İstanbul Boğazı üzerine yapılan ilk köprü olmasından dolayı birinci köprü de denilen Boğaziçi Köprüsü, Fatih Sultan Mehmet Köprüsü ile birlikte iki kıtayı birbirine bağlar.1970'de yapımına başlanan köprü, 30 Ekim 1973 tarihinde  Türkiye Cumhuriyeti'nin kuruluşunun 50. yıldönümü şerefine devlet töreniyle hizmete açılır.
 Köprünün ayakları Avrupa Yakası'nda Ortaköy, Anadolu Yakası'nda Beylerbeyi semtlerindedir.
Mayıs 1971’de Ortaköy çelik kulelerinin montajına başlandı. Beylerbeyi kulelerinin montajına ise Temmuz 1971’de başlandı. 1972’nin Ocak ayında her iki çelik kule de yükseldi.



Kuleler tamamlanınca Ortaköy’den Beylerbeyi’ne kadar denizin yüzeyine, birbirine paralel 2 adet kılavuz halat serildi ve bunlar kulelerden aynı anda çekilerek, ilk birleşim saglandı (Ocak 1972).






Aralık 1972’de ilk tabliye köprüye gerilen çelik halatlara, salıncak sistemiyle monte edilmeye başlandı.

26 Mart 1973’de son tabliye de montajlandı. Ardından 60 adet tabliye birbirine kaynaklandı. Böylece, ilk kez yürüyerek Asya’dan Avrupa’ya geçildi.


Nisan 1973’de kauçuk alaşımlı çift kat asfaltın dökümüne başlandı. 1 Haziran 1973’de asfalt döküm işlemi tamamlandı.
30 Ekim 1973-Açılıs Günü Hazırlıkları; Mobil seref Tribünü Araçları gidiyorlar .


30 Ekim 1973: Tören Alanı-yayaların yürüyüşü başladı.

Köprünün açıldığı gün halk o kadar yoğun bir ilgi gösterir ki, onbinlerce kişi aynı anda köprünün üzerinde her iki yakaya doğru karşılıklı yürümeye başlar.

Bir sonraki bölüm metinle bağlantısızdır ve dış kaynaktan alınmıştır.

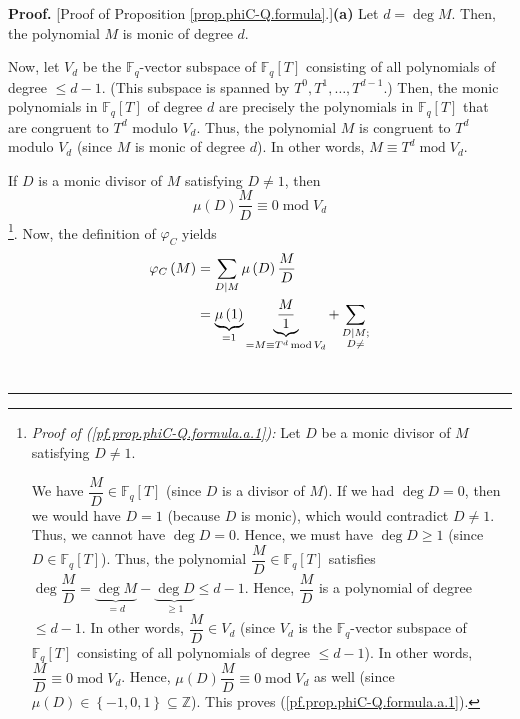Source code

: \documentclass[numbers=enddot,12pt,final,onecolumn,notitlepage]{scrartcl}%
\theoremstyle{definition}
\newenvironment{proof}[1][Proof]{\noindent\textbf{#1.} }{\ \rule{0.5em}{0.5em}}
\let\sumnonlimits\sum
\renewcommand{\sum}{\sumnonlimits\limits}
\begin{document}
\begin{proof}
[Proof of Proposition \ref{prop.phiC-Q.formula}.]\textbf{(a)} Let $d=\deg M$.
Then, the polynomial $M$ is monic of degree $d$.

Now, let $V_{d}$ be the $\mathbb{F}_{q}$-vector subspace of $\mathbb{F}%
_{q}\left[  T\right]  $ consisting of all polynomials of degree $\leq d-1$.
(This subspace is spanned by $T^{0},T^{1},\ldots,T^{d-1}$.) Then, the monic
polynomials in $\mathbb{F}_{q}\left[  T\right]  $ of degree $d$ are precisely
the polynomials in $\mathbb{F}_{q}\left[  T\right]  $ that are congruent to
$T^{d}$ modulo $V_{d}$. Thus, the polynomial $M$ is congruent to $T^{d}$
modulo $V_{d}$ (since $M$ is monic of degree $d$). In other words, $M\equiv
T^{d}\operatorname{mod}V_{d}.$

If $D$ is a monic divisor of $M$ satisfying $D\neq1$, then
\begin{equation}
\mu\left(  D\right)  \dfrac{M}{D}\equiv0\operatorname{mod}V_{d}
\label{pf.prop.phiC-Q.formula.a.1}%
\end{equation}
\footnote{\textit{Proof of (\ref{pf.prop.phiC-Q.formula.a.1}):} Let $D$ be a
monic divisor of $M$ satisfying $D\neq1$.
\par
We have $\dfrac{M}{D}\in\mathbb{F}_{q}\left[  T\right]  $ (since $D$ is a
divisor of $M$). If we had $\deg D=0$, then we would have $D=1$ (because $D$
is monic), which would contradict $D\neq1$. Thus, we cannot have $\deg D=0$.
Hence, we must have $\deg D\geq1$ (since $D\in\mathbb{F}_{q}\left[  T\right]
$). Thus, the polynomial $\dfrac{M}{D}\in\mathbb{F}_{q}\left[  T\right]  $
satisfies $\deg\dfrac{M}{D}=\underbrace{\deg M}_{=d}-\underbrace{\deg D}%
_{\geq1}\leq d-1$. Hence, $\dfrac{M}{D}$ is a polynomial of degree $\leq d-1$.
In other words, $\dfrac{M}{D}\in V_{d}$ (since $V_{d}$ is the $\mathbb{F}_{q}%
$-vector subspace of $\mathbb{F}_{q}\left[  T\right]  $ consisting of all
polynomials of degree $\leq d-1$). In other words, $\dfrac{M}{D}%
\equiv0\operatorname{mod}V_{d}$. Hence, $\mu\left(  D\right)  \dfrac{M}%
{D}\equiv0\operatorname{mod}V_{d}$ as well (since $\mu\left(  D\right)
\in\left\{  -1,0,1\right\}  \subseteq\mathbb{Z}$). This proves
(\ref{pf.prop.phiC-Q.formula.a.1}).}. Now, the definition of $\varphi_{C}$
yields%
\begin{align*}
\varphi_{C}\left(  M\right)   &  =\sum\limits_{D\mid M}\mu\left(  D\right)
\dfrac{M}{D}\\
&  =\underbrace{\mu\left(  1\right)  }_{=1}\underbrace{\dfrac{M}{1}}_{=M\equiv
T^{d}\operatorname{mod}V_{d}}+\sum\limits_{\substack{D\mid M;\\D\neq
}}
\end{align*}
\end{proof}
\end{document}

Açılış şerefine araç yolundan da yayalara yürüme izni verilince, köprünün üzerinde yaya adımlarının çokluğu ve bu yoğunluğun homojen olarak köprünün tüm yüzeyine yayılması sonunda rezonans artışı had safhaya girerek, köprü salıncak gibi sallanmaya başlayınca daha ilk günden köprümüz çökmesin korkusuyla, derhal yaya geçişine son verildiğini gazeteler günlerce yazar...(Gerçekten de lastik tekerlekli araçların geçişleri yerine onbinlerce adımın aynı anda zemine yaptığı darbesel etki, lastik tekerlekten çok daha fazla tehlikeye yol açar, salınım artmaya başlayınca da bunun durması oldukça zordur)... Hatta gazetelerde şu örnek verilir: “Köprüden arka arkaya tanklar geçse o derece risk oluşturmaz ama, bir tabur asker uygun adımla köprüyü geçmeye çalışırsa, bu daha büyük tehlikedir.”